Un descubrimiento científico en Chiapas acaba de revelar el origen del ámbar mexicano.
Investigadores de la UNAM identificaron una nueva especie de árbol extinto llamada Hymenaeaphyllum mirandae, responsable de producir la resina que, tras fosilizarse, formó el ámbar hace unos 23 millones de años.
El hallazgo se realizó en Simojovel de Allende, una de las zonas más importantes del mundo para este tipo de depósitos.
Las evidencias provienen de hojas perfectamente conservadas dentro de piezas de ámbar, lo que permitió a los especialistas reconstruir cómo era esta planta durante el periodo Mioceno.
¿Qué significa el hallazgo de esta nueva especie de árbol en México?
De acuerdo con la paleobotánica Ana Lilia Hernández Damián, este descubrimiento confirma que el grupo de árboles productores de resina se extendió por las regiones tropicales de Norteamérica. La resina, explicó, atrapaba insectos, flores y fragmentos vegetales, que hoy funcionan como cápsulas del tiempo.

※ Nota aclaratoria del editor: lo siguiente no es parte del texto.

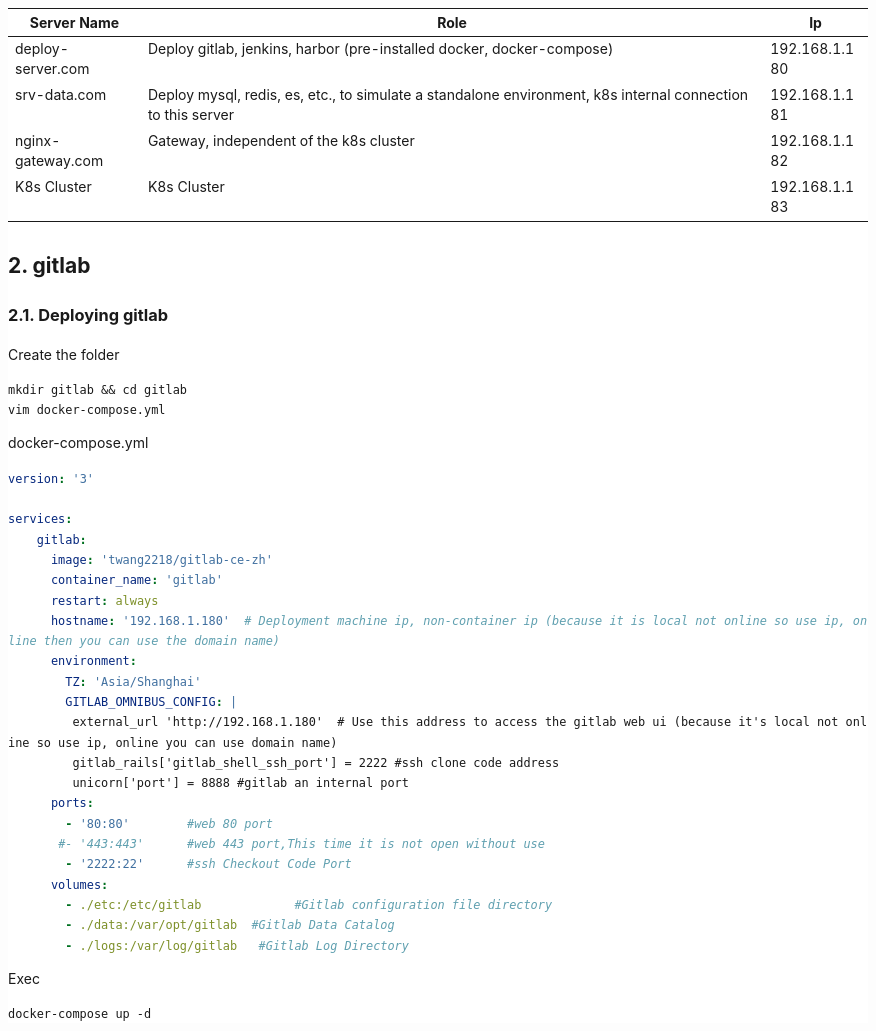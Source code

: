| Server Name       | Role                                                                                                        | Ip            |
| ----------------- | ----------------------------------------------------------------------------------------------------------- | ------------- |
| deploy-server.com | Deploy gitlab, jenkins, harbor (pre-installed docker, docker-compose)                                       | 192.168.1.180 |
| srv-data.com      | Deploy mysql, redis, es, etc., to simulate a standalone environment, k8s internal connection to this server | 192.168.1.181 |
| nginx-gateway.com | Gateway, independent of the k8s cluster                                                                     | 192.168.1.182 |
| K8s Cluster       | K8s Cluster                                                                                                 | 192.168.1.183 |

## 2. gitlab

### 2.1. Deploying gitlab

Create the folder

```shell
mkdir gitlab && cd gitlab
vim docker-compose.yml
```

docker-compose.yml

```yaml
version: '3'

services:
    gitlab:
      image: 'twang2218/gitlab-ce-zh'
      container_name: 'gitlab'
      restart: always
      hostname: '192.168.1.180'  # Deployment machine ip, non-container ip (because it is local not online so use ip, online then you can use the domain name)
      environment:
        TZ: 'Asia/Shanghai'
        GITLAB_OMNIBUS_CONFIG: |
         external_url 'http://192.168.1.180'  # Use this address to access the gitlab web ui (because it's local not online so use ip, online you can use domain name)
         gitlab_rails['gitlab_shell_ssh_port'] = 2222 #ssh clone code address
         unicorn['port'] = 8888 #gitlab an internal port
      ports:
        - '80:80'        #web 80 port
       #- '443:443'      #web 443 port,This time it is not open without use
        - '2222:22'      #ssh Checkout Code Port
      volumes:
        - ./etc:/etc/gitlab             #Gitlab configuration file directory
        - ./data:/var/opt/gitlab  #Gitlab Data Catalog
        - ./logs:/var/log/gitlab   #Gitlab Log Directory
```

Exec

```shell
docker-compose up -d
```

El estudio fue publicado en la revista científica Paleoworld y se basó en el análisis de siete piezas de ámbar extraídas de la Formación Simojovel. En ellas se encontraron restos de insectos, flores y hojas tan bien preservadas que permitieron identificar una especie completamente nueva.
Los científicos detectaron que este árbol guarda parentesco con especies actuales como el guapinol (Hymenaea courbaril), que aún crece en la costa del Pacífico mexicano, así como con árboles tropicales de África, lo que revela conexiones evolutivas sorprendentes entre continentes.
Las hojas presentaban glándulas visibles a contraluz, una característica clave para confirmar que se trataba de una planta productora de resina. También mostraban bases asimétricas y patrones de venas únicos, rasgos que ayudaron a distinguirla de otras especies conocidas.
Aunque aún faltan más pruebas para entender su relación exacta con árboles modernos, los investigadores ya lograron reconstruir gran parte de su estructura gracias a la combinación de hojas y flores fósiles.
México es uno de los pocos países del mundo donde el ámbar conserva restos biológicos.
De más de 200 yacimientos conocidos, solo unos 25 tienen organismos atrapados en resina, lo que convierte al país, junto con República Dominicana, en un sitio clave para este tipo de hallazgos.
La película de 1993, Jurassic Park, popularizó la idea de que organismos animales, como los mosquitos, podían permanecer atrapados en ambar y mantener ADN de dinosaurio dentro.